I think about Polonius’ famous parting words to his son Laertes, “This above all: to thine own self be true/And it must follow, as the night the day/Thou canst not then be false to any man." And I think about what I’ve tried to get across to my children their whole lives: Respect yourself and others. Seek balance. Play fair. Look at the big picture. Make good choices. “Make good choices” became a joke among us. A half-joke. We were kidding but we meant it.
You’d think with all of the goodbyes I’ve said in my life, I would be better at it. Most of my married life, we moved a lot. Every time I had built a life that I loved and lived in a house that represented all I had built, we moved. And every time we’d drive away from a place that one last time, I would mean to turn around and look back so that I could store that memory in my brain like a photograph that I would take out and reminisce over. At least that was the plan. But what happened every time was that I was always too busy to look back.
Which was okay. Sometimes it’s better to look ahead.

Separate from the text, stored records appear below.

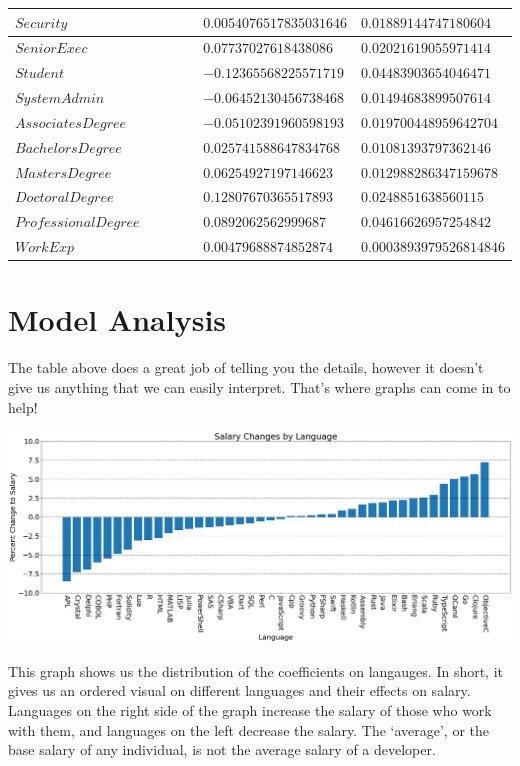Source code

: \documentclass{report}
\begin{document}
\begin{longtable}{|R{0.4\linewidth}|R{0.3\linewidth}|R{0.3\linewidth}|}
  \hline
  $Security$ & $0.0054076517835031646$ & $0.01889144747180604$\\
  \hline
  $SeniorExec$ & $0.07737027618438086$ & $0.02021619055971414$\\
  \hline
  $Student$ & $-0.12365568225571719$ & $0.04483903654046471$\\
  \hline
  $SystemAdmin$ & $-0.06452130456738468$ & $0.01494683899507614$\\
  \hline
  $AssociatesDegree$ & $-0.05102391960598193$ & $0.019700448959642704$\\
  \hline
  $BachelorsDegree$ & $0.025741588647834768$ & $0.01081393797362146$\\
  \hline
  $MastersDegree$ & $0.06254927197146623$ & $0.012988286347159678$\\
  \hline
  $DoctoralDegree$ & $0.12807670365517893$ & $0.0248851638560115$\\
  \hline
  $ProfessionalDegree$ & $0.0892062562999687$ & $0.04616626957254842$\\
  \hline
  $WorkExp$ & $0.00479688874852874$ & $0.0003893979526814846$ \\
  \hline
\end{longtable}

\newpage
\section{Model Analysis}
The table above does a great job of telling you the details, however it doesn't give us anything that we can easily interpret. That's where graphs can come in to help!

\vspace{0.5in}

\includegraphics[width=0.95\linewidth]{coefficients_language.png}

\vspace{0.5in}

This graph shows us the distribution of the coefficients on langauges. In short, it gives us an ordered visual on different languages and their effects on salary. Languages on the right side of the graph increase the salary of those who work with them, and languages on the left decrease the salary. The `average', or the base salary of any individual, is not the average salary of a developer.
\end{document}
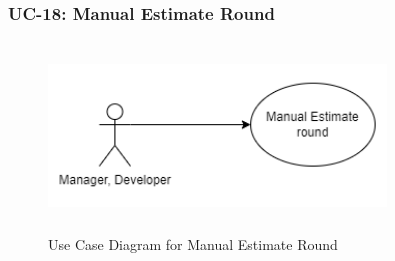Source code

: \subsubsection{UC-18: Manual Estimate Round}
\begin{figure}[H]
    \includegraphics[height=5cm, width=0.8\textwidth]{./diagrams/Use Case/u18.png}
    \centering
    \caption{Use Case Diagram for Manual Estimate Round}
    \label{fig:Usecase1}
\end{figure}

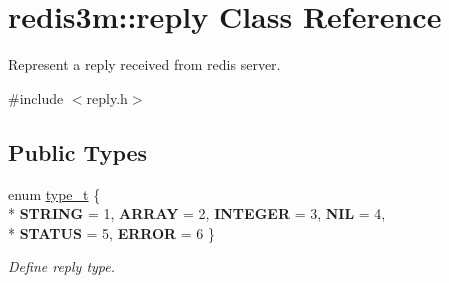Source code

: \hypertarget{classredis3m_1_1reply}{\section{redis3m\-:\-:reply Class Reference}
\label{classredis3m_1_1reply}
}


Represent a reply received from redis server.  




{\ttfamily \#include $<$reply.\-h$>$}

\subsection*{Public Types}
\begin{DoxyCompactItemize}
\item 
enum \hyperlink{classredis3m_1_1reply_ac44942a4ec175e767ce119d452ffafd6}{type\-\_\-t} \{ \\*
{\bfseries S\-T\-R\-I\-N\-G} = 1, 
{\bfseries A\-R\-R\-A\-Y} = 2, 
{\bfseries I\-N\-T\-E\-G\-E\-R} = 3, 
{\bfseries N\-I\-L} = 4, 
\\*
{\bfseries S\-T\-A\-T\-U\-S} = 5, 
{\bfseries E\-R\-R\-O\-R} = 6
 \}
\begin{DoxyCompactList}\small\item\em Define reply type. \end{DoxyCompactList}\end{DoxyCompactItemize}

In the end, we hug somewhat awkwardly, and I say something that is not remotely profound. The words of wisdom I blurt out are, “Have fun.” Like I say, I am bad at goodbyes. Have fun? What kind of lame thing is that to say to your teenager? Do I really want that?
Well, yes, yes I do. Of course I do. Not the kind that hurts anyone, of course, but I do want my children to have fun, happy lives. Are my parting words really that bad? Who knows. These are responsible people who do, by the grace of God, make good choices. Now is not the time to teach them anything I’ve never taught before. So I drive away, thinking of the tall, wonderful, surprisingly self-possessed young person I’ve marveled over lately, and while I am smiling over that, I forget to look back.
And I realize as I am driving away that I’ve just left a person whose job it is to find their own wisdom. Which is, of course, what it’s all about, anyway.